— What the exercise asks —
The listing below must be repeated word for word, without its pictures.

— Dataset —
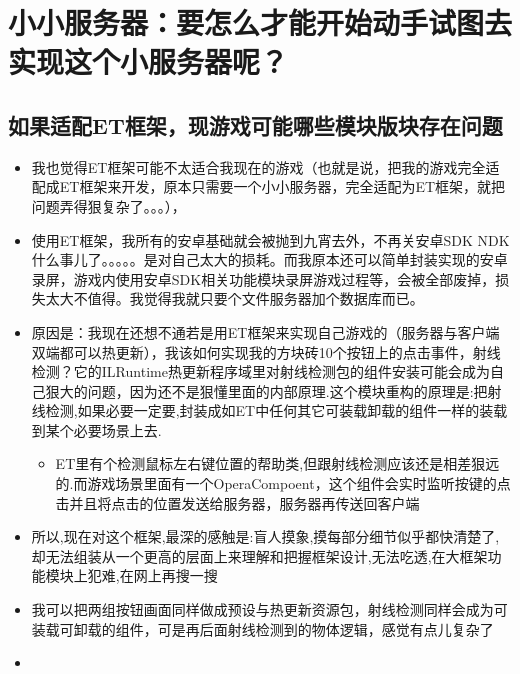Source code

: \documentclass[9pt, b5paper]{article}
\begin{document}
\section{小小服务器：要怎么才能开始动手试图去实现这个小服务器呢？}
\label{sec-2}
\subsection{如果适配ET框架，现游戏可能哪些模块版块存在问题}
\label{sec-2-1}
\begin{itemize}
\item 我也觉得ET框架可能不太适合我现在的游戏（也就是说，把我的游戏完全适配成ET框架来开发，原本只需要一个小小服务器，完全适配为ET框架，就把问题弄得狠复杂了。。。），
\item 使用ET框架，我所有的安卓基础就会被抛到九宵去外，不再关安卓SDK  NDK什么事儿了。。。。。是对自己太大的损耗。而我原本还可以简单封装实现的安卓录屏，游戏内使用安卓SDK相关功能模块录屏游戏过程等，会被全部废掉，损失太大不值得。我觉得我就只要个文件服务器加个数据库而已。
\item 原因是：我现在还想不通若是用ET框架来实现自己游戏的（服务器与客户端双端都可以热更新），我该如何实现我的方块砖10个按钮上的点击事件，射线检测？它的ILRuntime热更新程序域里对射线检测包的组件安装可能会成为自己狠大的问题，因为还不是狠懂里面的内部原理.这个模块重构的原理是:把射线检测,如果必要一定要,封装成如ET中任何其它可装载卸载的组件一样的装载到某个必要场景上去.
\begin{itemize}
\item ET里有个检测鼠标左右键位置的帮助类,但跟射线检测应该还是相差狠远的.而游戏场景里面有一个OperaCompoent，这个组件会实时监听按键的点击并且将点击的位置发送给服务器，服务器再传送回客户端
\end{itemize}
\item 所以,现在对这个框架,最深的感触是:盲人摸象,摸每部分细节似乎都快清楚了,却无法组装从一个更高的层面上来理解和把握框架设计,无法吃透,在大框架功能模块上犯难,在网上再搜一搜
\item 我可以把两组按钮画面同样做成预设与热更新资源包，射线检测同样会成为可装载可卸载的组件，可是再后面射线检测到的物体逻辑，感觉有点儿复杂了
\item 
\end{itemize}
\end{document}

— Response to the task —
Source code

: \documentclass[9pt, b5paper]{article}
\begin{document}
\section{小小服务器：要怎么才能开始动手试图去实现这个小服务器呢？}
\label{sec-2}
\subsection{如果适配ET框架，现游戏可能哪些模块版块存在问题}
\label{sec-2-1}
\begin{itemize}
\item 我也觉得ET框架可能不太适合我现在的游戏（也就是说，把我的游戏完全适配成ET框架来开发，原本只需要一个小小服务器，完全适配为ET框架，就把问题弄得狠复杂了。。。），
\item 使用ET框架，我所有的安卓基础就会被抛到九宵去外，不再关安卓SDK  NDK什么事儿了。。。。。是对自己太大的损耗。而我原本还可以简单封装实现的安卓录屏，游戏内使用安卓SDK相关功能模块录屏游戏过程等，会被全部废掉，损失太大不值得。我觉得我就只要个文件服务器加个数据库而已。
\item 原因是：我现在还想不通若是用ET框架来实现自己游戏的（服务器与客户端双端都可以热更新），我该如何实现我的方块砖10个按钮上的点击事件，射线检测？它的ILRuntime热更新程序域里对射线检测包的组件安装可能会成为自己狠大的问题，因为还不是狠懂里面的内部原理.这个模块重构的原理是:把射线检测,如果必要一定要,封装成如ET中任何其它可装载卸载的组件一样的装载到某个必要场景上去.
\begin{itemize}
\item ET里有个检测鼠标左右键位置的帮助类,但跟射线检测应该还是相差狠远的.而游戏场景里面有一个OperaCompoent，这个组件会实时监听按键的点击并且将点击的位置发送给服务器，服务器再传送回客户端
\end{itemize}
\item 所以,现在对这个框架,最深的感触是:盲人摸象,摸每部分细节似乎都快清楚了,却无法组装从一个更高的层面上来理解和把握框架设计,无法吃透,在大框架功能模块上犯难,在网上再搜一搜
\item 我可以把两组按钮画面同样做成预设与热更新资源包，射线检测同样会成为可装载可卸载的组件，可是再后面射线检测到的物体逻辑，感觉有点儿复杂了
\item 
\end{itemize}
\end{document}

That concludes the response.